» Data extracted from a collection:
>>>>>
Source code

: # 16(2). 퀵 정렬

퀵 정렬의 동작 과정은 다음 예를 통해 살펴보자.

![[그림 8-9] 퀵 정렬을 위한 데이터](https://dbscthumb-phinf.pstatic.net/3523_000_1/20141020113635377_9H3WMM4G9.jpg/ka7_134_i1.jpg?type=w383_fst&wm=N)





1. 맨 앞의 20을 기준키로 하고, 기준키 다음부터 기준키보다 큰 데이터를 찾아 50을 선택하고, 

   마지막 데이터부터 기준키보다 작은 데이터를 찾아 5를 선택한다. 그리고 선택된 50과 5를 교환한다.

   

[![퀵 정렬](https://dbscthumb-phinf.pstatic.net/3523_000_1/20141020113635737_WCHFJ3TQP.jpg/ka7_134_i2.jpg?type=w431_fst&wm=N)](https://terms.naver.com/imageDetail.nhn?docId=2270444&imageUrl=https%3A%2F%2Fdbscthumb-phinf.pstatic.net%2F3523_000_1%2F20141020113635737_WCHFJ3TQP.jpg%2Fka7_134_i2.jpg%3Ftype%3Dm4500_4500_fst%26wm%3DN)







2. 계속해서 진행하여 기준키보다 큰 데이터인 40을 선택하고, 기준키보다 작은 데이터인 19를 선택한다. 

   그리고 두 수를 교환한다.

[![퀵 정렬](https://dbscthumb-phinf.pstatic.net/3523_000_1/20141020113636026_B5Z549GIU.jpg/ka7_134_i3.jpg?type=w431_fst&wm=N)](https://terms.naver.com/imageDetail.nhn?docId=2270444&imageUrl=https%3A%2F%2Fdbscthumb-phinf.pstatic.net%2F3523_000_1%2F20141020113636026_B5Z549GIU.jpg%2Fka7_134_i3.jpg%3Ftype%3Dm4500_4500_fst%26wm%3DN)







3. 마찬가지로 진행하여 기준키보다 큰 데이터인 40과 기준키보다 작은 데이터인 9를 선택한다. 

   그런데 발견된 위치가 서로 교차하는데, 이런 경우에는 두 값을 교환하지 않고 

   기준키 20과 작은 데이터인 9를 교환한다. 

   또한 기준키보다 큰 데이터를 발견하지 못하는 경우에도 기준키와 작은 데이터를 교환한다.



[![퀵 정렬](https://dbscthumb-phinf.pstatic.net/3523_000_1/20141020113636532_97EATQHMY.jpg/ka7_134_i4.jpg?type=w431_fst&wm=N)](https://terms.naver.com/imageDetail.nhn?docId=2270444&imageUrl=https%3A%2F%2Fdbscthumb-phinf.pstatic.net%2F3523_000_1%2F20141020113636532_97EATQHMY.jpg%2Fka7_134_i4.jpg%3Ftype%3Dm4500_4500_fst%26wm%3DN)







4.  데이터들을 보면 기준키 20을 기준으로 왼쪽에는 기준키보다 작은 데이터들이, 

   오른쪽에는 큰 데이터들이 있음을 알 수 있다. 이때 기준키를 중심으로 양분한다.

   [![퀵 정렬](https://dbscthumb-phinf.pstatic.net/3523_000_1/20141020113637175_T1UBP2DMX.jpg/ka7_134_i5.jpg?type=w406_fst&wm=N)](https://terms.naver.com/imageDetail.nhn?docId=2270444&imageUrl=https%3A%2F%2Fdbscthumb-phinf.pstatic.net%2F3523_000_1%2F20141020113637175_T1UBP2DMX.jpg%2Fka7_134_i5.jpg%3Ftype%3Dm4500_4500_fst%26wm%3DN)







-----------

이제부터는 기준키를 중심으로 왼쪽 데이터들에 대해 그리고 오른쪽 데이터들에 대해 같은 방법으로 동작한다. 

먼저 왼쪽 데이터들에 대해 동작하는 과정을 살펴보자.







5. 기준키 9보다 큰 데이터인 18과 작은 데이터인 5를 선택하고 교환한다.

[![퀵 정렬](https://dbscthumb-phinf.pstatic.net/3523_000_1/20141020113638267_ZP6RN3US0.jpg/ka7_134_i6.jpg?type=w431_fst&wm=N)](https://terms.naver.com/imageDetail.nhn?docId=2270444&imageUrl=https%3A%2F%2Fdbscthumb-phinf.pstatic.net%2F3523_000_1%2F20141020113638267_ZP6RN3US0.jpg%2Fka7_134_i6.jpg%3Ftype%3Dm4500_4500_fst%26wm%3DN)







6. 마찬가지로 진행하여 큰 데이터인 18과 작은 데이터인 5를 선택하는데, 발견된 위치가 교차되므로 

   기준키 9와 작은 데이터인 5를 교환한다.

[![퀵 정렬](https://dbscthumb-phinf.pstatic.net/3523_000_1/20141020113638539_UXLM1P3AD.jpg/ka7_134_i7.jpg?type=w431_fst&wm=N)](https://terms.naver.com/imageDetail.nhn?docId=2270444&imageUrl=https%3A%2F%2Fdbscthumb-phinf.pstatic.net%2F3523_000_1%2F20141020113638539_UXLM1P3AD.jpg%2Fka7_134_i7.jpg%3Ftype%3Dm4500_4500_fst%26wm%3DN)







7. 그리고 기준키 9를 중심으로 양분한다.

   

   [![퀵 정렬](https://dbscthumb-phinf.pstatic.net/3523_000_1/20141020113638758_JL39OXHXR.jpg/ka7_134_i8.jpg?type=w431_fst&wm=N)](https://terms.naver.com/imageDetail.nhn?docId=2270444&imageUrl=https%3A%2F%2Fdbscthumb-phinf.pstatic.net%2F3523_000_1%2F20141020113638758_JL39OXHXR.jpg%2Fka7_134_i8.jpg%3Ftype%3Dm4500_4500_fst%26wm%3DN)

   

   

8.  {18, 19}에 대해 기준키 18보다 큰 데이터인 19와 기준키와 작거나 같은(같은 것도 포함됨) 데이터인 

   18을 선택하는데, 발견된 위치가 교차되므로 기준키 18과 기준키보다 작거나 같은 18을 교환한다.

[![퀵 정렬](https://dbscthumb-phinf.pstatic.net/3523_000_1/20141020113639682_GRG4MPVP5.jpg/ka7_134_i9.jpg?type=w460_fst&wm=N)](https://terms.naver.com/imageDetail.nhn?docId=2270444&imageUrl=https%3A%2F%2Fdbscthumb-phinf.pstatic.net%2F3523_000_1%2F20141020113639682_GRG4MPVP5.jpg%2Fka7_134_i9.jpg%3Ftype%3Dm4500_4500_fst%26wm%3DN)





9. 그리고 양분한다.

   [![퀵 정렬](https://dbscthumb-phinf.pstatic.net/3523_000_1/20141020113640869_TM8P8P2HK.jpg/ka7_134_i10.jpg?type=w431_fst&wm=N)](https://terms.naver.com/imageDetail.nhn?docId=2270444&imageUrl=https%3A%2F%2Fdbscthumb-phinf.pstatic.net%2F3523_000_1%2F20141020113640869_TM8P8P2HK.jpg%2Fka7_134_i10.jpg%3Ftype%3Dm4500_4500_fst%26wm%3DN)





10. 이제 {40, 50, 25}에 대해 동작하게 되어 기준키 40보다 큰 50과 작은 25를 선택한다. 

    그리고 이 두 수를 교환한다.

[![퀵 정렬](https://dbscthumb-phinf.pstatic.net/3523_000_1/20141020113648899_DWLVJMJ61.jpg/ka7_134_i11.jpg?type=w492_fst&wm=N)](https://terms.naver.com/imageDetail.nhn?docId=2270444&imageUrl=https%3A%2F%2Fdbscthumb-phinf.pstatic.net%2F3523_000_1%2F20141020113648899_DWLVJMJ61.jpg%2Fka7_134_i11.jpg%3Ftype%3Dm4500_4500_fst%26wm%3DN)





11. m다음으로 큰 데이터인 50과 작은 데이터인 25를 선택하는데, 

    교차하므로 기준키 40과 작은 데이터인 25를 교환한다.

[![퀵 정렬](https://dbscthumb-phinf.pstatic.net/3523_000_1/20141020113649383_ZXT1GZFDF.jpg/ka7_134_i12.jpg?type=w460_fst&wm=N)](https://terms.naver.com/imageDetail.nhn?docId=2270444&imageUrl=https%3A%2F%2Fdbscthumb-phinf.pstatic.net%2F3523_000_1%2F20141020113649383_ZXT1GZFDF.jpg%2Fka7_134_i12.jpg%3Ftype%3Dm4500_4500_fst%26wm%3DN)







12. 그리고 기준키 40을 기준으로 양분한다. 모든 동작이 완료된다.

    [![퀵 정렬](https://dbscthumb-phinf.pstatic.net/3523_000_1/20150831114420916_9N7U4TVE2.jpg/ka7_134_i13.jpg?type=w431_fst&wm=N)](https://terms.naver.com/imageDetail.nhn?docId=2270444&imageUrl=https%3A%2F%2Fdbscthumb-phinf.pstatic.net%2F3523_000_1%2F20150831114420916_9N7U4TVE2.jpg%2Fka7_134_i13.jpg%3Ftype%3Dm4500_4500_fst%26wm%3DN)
<<<<<
» Work to be completed: Reply with the number of lines in the data that include the string "선택한다" and nothing else.

» Answer section: 4